Darlingside is one of my favorite bands to see live. Think indie rock meets orchestra. “Grandpa” Don, the eldest band member (I learned during band introductions), emailed me to invite me to Darlingside’s show at One Longfellow Square back in 2012, and they stole my heart. Multi instrumentalists Don Mitchell, Auyon Mukharji, Harris Paseltiner, and Dave Senft are magnificently talented. Their perfect harmonies show how close they are and how long they’ve been making music together. They really sing with one voice, which is a real feat.
Colin and I grabbed our favorite spot up front at Port City Music HallPort City Music Hall for the show, where we met Westbrook High School teachers Darcie and Erin. It’s always nice to find a pocket of real music lovers to share a show with. Don emerged from backstage and gave me a quick hug. He was trying to track down some missing equipment on stage. I joked with him that I was impressed he was still dealing with his own gear now that Darlingside has gotten so famous. He laughed, but they’ve had a really big year!

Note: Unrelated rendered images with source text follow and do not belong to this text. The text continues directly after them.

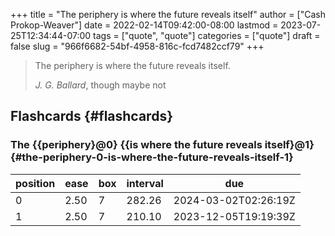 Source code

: +++
title = "The periphery is where the future reveals itself"
author = ["Cash Prokop-Weaver"]
date = 2022-02-14T09:42:00-08:00
lastmod = 2023-07-25T12:34:44-07:00
tags = ["quote", "quote"]
categories = ["quote"]
draft = false
slug = "966f6682-54bf-4958-816c-fcd7482ccf79"
+++

> The periphery is where the future reveals itself.
>
> _J. G. Ballard_, though maybe not


## Flashcards {#flashcards}


### The {{periphery}@0} {{is where the future reveals itself}@1} {#the-periphery-0-is-where-the-future-reveals-itself-1}

| position | ease | box | interval | due                  |
|----------|------|-----|----------|----------------------|
| 0        | 2.50 | 7   | 282.26   | 2024-03-02T02:26:19Z |
| 1        | 2.50 | 7   | 210.10   | 2023-12-05T19:19:39Z |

Darlingside was featured in The New Yorker (in an article called “Harmonious,” no less), their song “The God of Loss” was named a Favorite Song of 2015 by NPR Music, and Folk Alliance International named them 2015 Artist of the Year. Well deserved!
Haroula Rose took the stage alone to open the show—just her and a guitar. She told us that her name means “joy” in Greek, which she gets asked a lot. Her set was sparse and somber, and I respect that her songs are so personal. “Time’s Fool” is a song about love, and “The Leaving Song” is about loss. She told us that she couldn’t play that song for a long while, too. Haroula just released her sophomore album, Here the Blue River, and I particularly like “Songbird.”
Darlingside was flawless, as always. Their banter was hilarious and their songs crisp and inviting. Seeing them live is a real treat—without exception. They played a lot of their new album, Birds Say. They opened their set with “The God of Loss,” which is one of my favorites from the new record, but I was really glad to hear “My Love” and “Sweet and Low” from Pilot Machines, too. I think the song that surprised me most live was “Clay & Cast Iron,” which kind of took my break away. Come join me the next time Darlingside is in town. I’ll be front and center and you should be, too! More pictures below!
P.S.—I just remembered that David Wax Museum co-headlined this show and I didn’t mention them at all! I think they’re super fun live, but their music just isn’t in my wheelhouse. I stayed and danced for a handful of songs, but didn’t recap their set above because I really don’t post about a band unless I see their whole set and/or fall in love.